CHURCH, John Henry. ~ Angela; or, the Moss-grown Cell. A Poem, in four Cantos … Printed for the Author. Sold by Swinborne and Walter [Printers, Colchester], W. Keymer, and J. Chaplin, Colchester; and Baldwin, Cradock, and Joy … London. 1818.
8vo (187 × 109 mm), pp. xxiv, 108, including a substantial list of subscribers; some light spotting throughout; uncut in the original boards, some light marking and soiling, rebacked with plain paper, some neat repairs along the fore-edge.
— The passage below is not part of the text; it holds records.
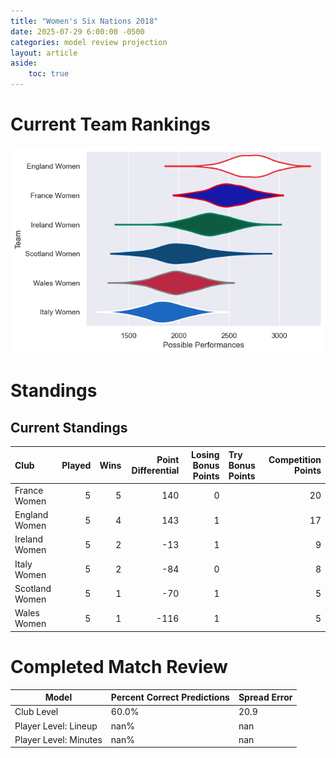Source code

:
 ```yaml
---  
title: "Women's Six Nations 2018"  
date: 2025-07-29 6:00:00 -0500  
categories: model review projection  
layout: article  
aside:  
    toc: true  
---
```

# Current Team Rankings


![Club Rankings](plots/rankings_Womens_Six_Nations_2018.png)
# Standings

## Current Standings


| Club           |   Played |   Wins |   Point Differential |   Losing Bonus Points | Try Bonus Points   |   Competition Points |
|:---------------|---------:|-------:|---------------------:|----------------------:|:-------------------|---------------------:|
| France Women   |        5 |      5 |                  140 |                     0 |                    |                   20 |
| England Women  |        5 |      4 |                  143 |                     1 |                    |                   17 |
| Ireland Women  |        5 |      2 |                  -13 |                     1 |                    |                    9 |
| Italy Women    |        5 |      2 |                  -84 |                     0 |                    |                    8 |
| Scotland Women |        5 |      1 |                  -70 |                     1 |                    |                    5 |
| Wales Women    |        5 |      1 |                 -116 |                     1 |                    |                    5 |



# Completed Match Review


| Model | Percent Correct Predictions | Spread Error |
| ------ | ------ | ------ |
| Club Level | 60.0% | 20.9 |
| Player Level: Lineup | nan% | nan |
| Player Level: Minutes | nan% | nan |

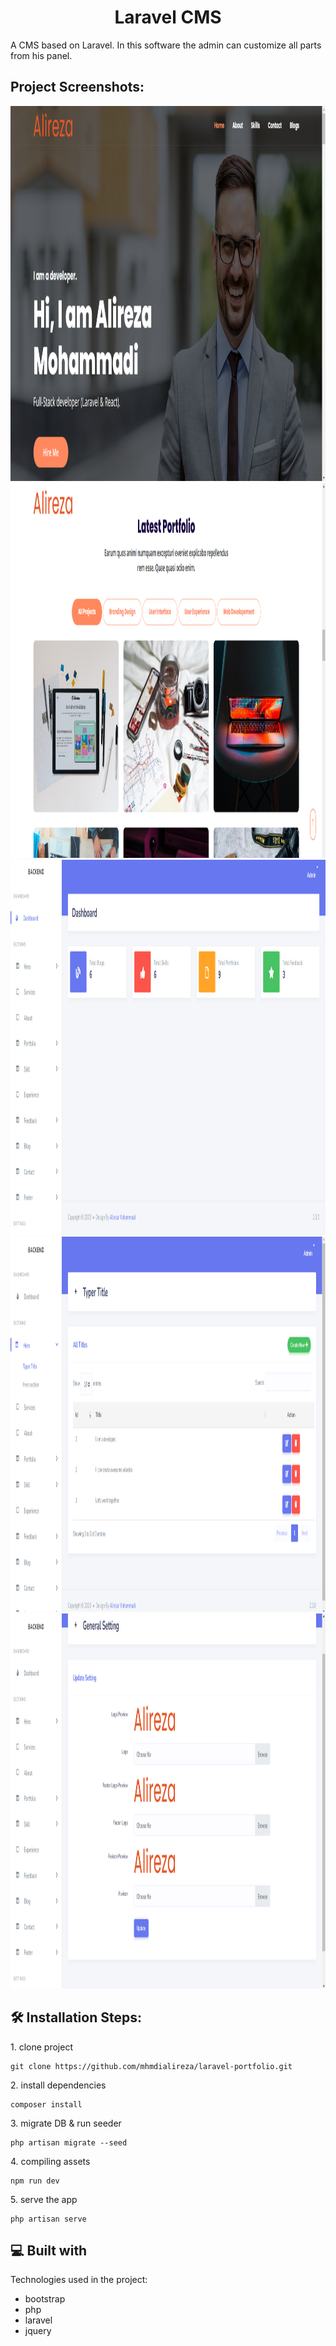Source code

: <h1 align="center" id="title">Laravel CMS</h1>

<p id="description">A CMS based on Laravel. In this software the admin can customize all parts from his panel.</p>

<h2>Project Screenshots:</h2>

<img src="https://raw.githubusercontent.com/mhmdialireza/laravel-portfolio/main/screenshots/1.png" alt="project-screenshot" width="1200px" height="600px/">

<img src="https://raw.githubusercontent.com/mhmdialireza/laravel-portfolio/main/screenshots/2.png" alt="project-screenshot" width="1200px" height="600px/">

<img src="https://raw.githubusercontent.com/mhmdialireza/laravel-portfolio/main/screenshots/3.png" alt="project-screenshot" width="1200px" height="600px/">

<img src="https://raw.githubusercontent.com/mhmdialireza/laravel-portfolio/main/screenshots/4.png" alt="project-screenshot" width="1200px" height="600px/">

<img src="https://raw.githubusercontent.com/mhmdialireza/laravel-portfolio/main/screenshots/5.png" alt="project-screenshot" width="1200px" height="600px/">

<h2>🛠️ Installation Steps:</h2>

<p>1. clone project</p>

```
git clone https://github.com/mhmdialireza/laravel-portfolio.git
```

<p>2. install dependencies</p>

```
composer install
```

<p>3. migrate DB &amp; run seeder</p>

```
php artisan migrate --seed
```

<p>4. compiling assets</p>

```
npm run dev
```

<p>5. serve the app</p>

```
php artisan serve
```

  
  
<h2>💻 Built with</h2>

Technologies used in the project:

*   bootstrap
*   php
*   laravel
*   jquery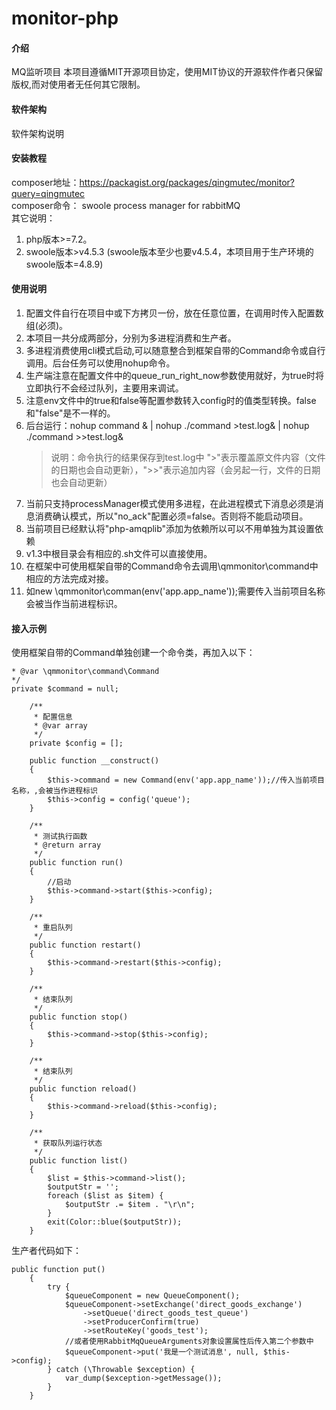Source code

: # monitor-php

#### 介绍
MQ监听项目
本项目遵循MIT开源项目协定，使用MIT协议的开源软件作者只保留版权,而对使用者无任何其它限制。

#### 软件架构
软件架构说明


#### 安装教程

composer地址：https://packagist.org/packages/qingmutec/monitor?query=qingmutec <br/>
composer命令： swoole process manager for rabbitMQ <br/>
其它说明：
1. php版本>=7.2。
2. swoole版本>v4.5.3 (swoole版本至少也要v4.5.4，本项目用于生产环境的swoole版本=4.8.9)

#### 使用说明

1.  配置文件自行在项目中或下方拷贝一份，放在任意位置，在调用时传入配置数组(必须)。
2.  本项目一共分成两部分，分别为多进程消费和生产者。
3.  多进程消费使用cli模式启动,可以随意整合到框架自带的Command命令或自行调用。后台任务可以使用nohup命令。
4.  生产端注意在配置文件中的queue_run_right_now参数使用就好，为true时将立即执行不会经过队列，主要用来调试。
5.  注意env文件中的true和false等配置参数转入config时的值类型转换。false和"false"是不一样的。
6.  后台运行：nohup command &   | nohup ./command >test.log&   |  nohup ./command >>test.log&
    > 说明：命令执行的结果保存到test.log中 ">"表示覆盖原文件内容（文件的日期也会自动更新），">>"表示追加内容（会另起一行，文件的日期也会自动更新）
7.  当前只支持processManager模式使用多进程，在此进程模式下消息必须是消息消费确认模式，所以"no_ack"配置必须=false。否则将不能启动项目。
8.  当前项目已经默认将"php-amqplib"添加为依赖所以可以不用单独为其设置依赖
9.  v1.3中根目录会有相应的.sh文件可以直接使用。
10. 在框架中可使用框架自带的Command命令去调用\qmmonitor\command中相应的方法完成对接。
11. 如new \qmmonitor\comman(env('app.app_name'));需要传入当前项目名称会被当作当前进程标识。

#### 接入示例

使用框架自带的Command单独创建一个命令类，再加入以下：
```    /**
* @var \qmmonitor\command\Command
*/
private $command = null;

    /**
     * 配置信息
     * @var array
     */
    private $config = [];

    public function __construct()
    {
        $this->command = new Command(env('app.app_name'));//传入当前项目名称，,会被当作进程标识
        $this->config = config('queue');
    }

    /**
     * 测试执行函数
     * @return array
     */
    public function run()
    {
        //启动
        $this->command->start($this->config);
    }

    /**
     * 重启队列
     */
    public function restart()
    {
        $this->command->restart($this->config);
    }

    /**
     * 结束队列
     */
    public function stop()
    {
        $this->command->stop($this->config);
    }
    
    /**
     * 结束队列
     */
    public function reload()
    {
        $this->command->reload($this->config);
    }

    /**
     * 获取队列运行状态
     */
    public function list()
    {
        $list = $this->command->list();
        $outputStr = '';
        foreach ($list as $item) {
            $outputStr .= $item . "\r\n";
        }
        exit(Color::blue($outputStr));
    }
```
生产者代码如下：
```
public function put()
    {
        try {
            $queueComponent = new QueueComponent();
            $queueComponent->setExchange('direct_goods_exchange')
                ->setQueue('direct_goods_test_queue')
                ->setProducerConfirm(true)
                ->setRouteKey('goods_test');
            //或者使用RabbitMqQueueArguments对象设置属性后传入第二个参数中
            $queueComponent->put('我是一个测试消息', null, $this->config);
        } catch (\Throwable $exception) {
            var_dump($exception->getMessage());
        }
    }
```
    

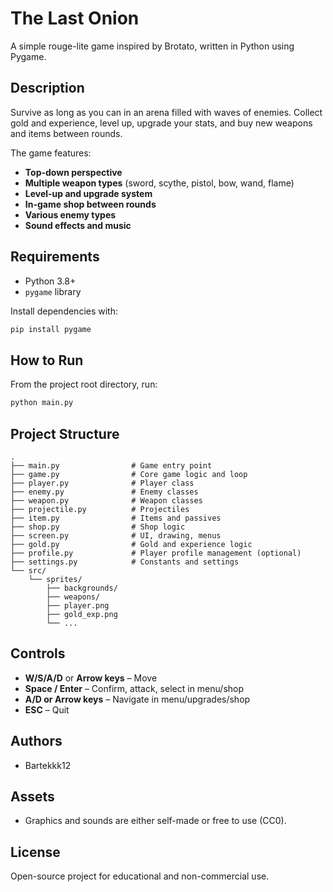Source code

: # The Last Onion

A simple rouge-lite game inspired by Brotato, written in Python using Pygame.

## Description

Survive as long as you can in an arena filled with waves of enemies. Collect gold and experience, level up, upgrade your stats, and buy new weapons and items between rounds. 

The game features:

- **Top-down perspective**
- **Multiple weapon types** (sword, scythe, pistol, bow, wand, flame)
- **Level-up and upgrade system**
- **In-game shop between rounds**
- **Various enemy types**
- **Sound effects and music**

## Requirements

- Python 3.8+
- `pygame` library

Install dependencies with:
```bash
pip install pygame
```

## How to Run

From the project root directory, run:
```bash
python main.py
```

## Project Structure

```
.
├── main.py                # Game entry point
├── game.py                # Core game logic and loop
├── player.py              # Player class
├── enemy.py               # Enemy classes
├── weapon.py              # Weapon classes
├── projectile.py          # Projectiles
├── item.py                # Items and passives
├── shop.py                # Shop logic
├── screen.py              # UI, drawing, menus
├── gold.py                # Gold and experience logic
├── profile.py             # Player profile management (optional)
├── settings.py            # Constants and settings
└── src/
    └── sprites/
        ├── backgrounds/
        ├── weapons/
        ├── player.png
        ├── gold_exp.png
        └── ...
```

## Controls

- **W/S/A/D** or **Arrow keys** – Move
- **Space / Enter** – Confirm, attack, select in menu/shop
- **A/D or Arrow keys** – Navigate in menu/upgrades/shop
- **ESC** – Quit

## Authors

- Bartekkk12

## Assets

- Graphics and sounds are either self-made or free to use (CC0).

## License

Open-source project for educational and non-commercial use.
FIRST AND ONLY EDITION of a provincial poem in four cantos aiming ‘To reward virtue and discourage vice’ (p. x) through its portrayal of the steadfast Angela, who earns herself a life of domestic felicity by being ‘an example to the sex, that true virtue is able to surmount all obstacles’ (p. xx). A quick read this poem is not, but do not fear, for as the author states in his preface, ‘the dull passages, may, by their contrast, heighten, and serve as a sort of foil to the more interesting ones!’ (p. xii). The preface, like the poem itself, does a great deal of moralizing, including a section condemning suicide (‘How weak—how mad! When a few short years,--a very few days,--nay, even moments, might summon him into the Awful Presence by a messenger from on high!’, p. xiv) and another praising women, though he makes sure to temper his admiration by reminding women their place (‘To the policy of a state, the female sex is in no small degree indebted’, p. xvi).
We have been able to find only one other poem by the author, ‘The Angler’, listed in a July 1819 issue of Blackwood’s Edinburgh Magazine, though we have been unable to locate any copies institutionally, in auction records, or on the market. Not in Jackson or Johnson.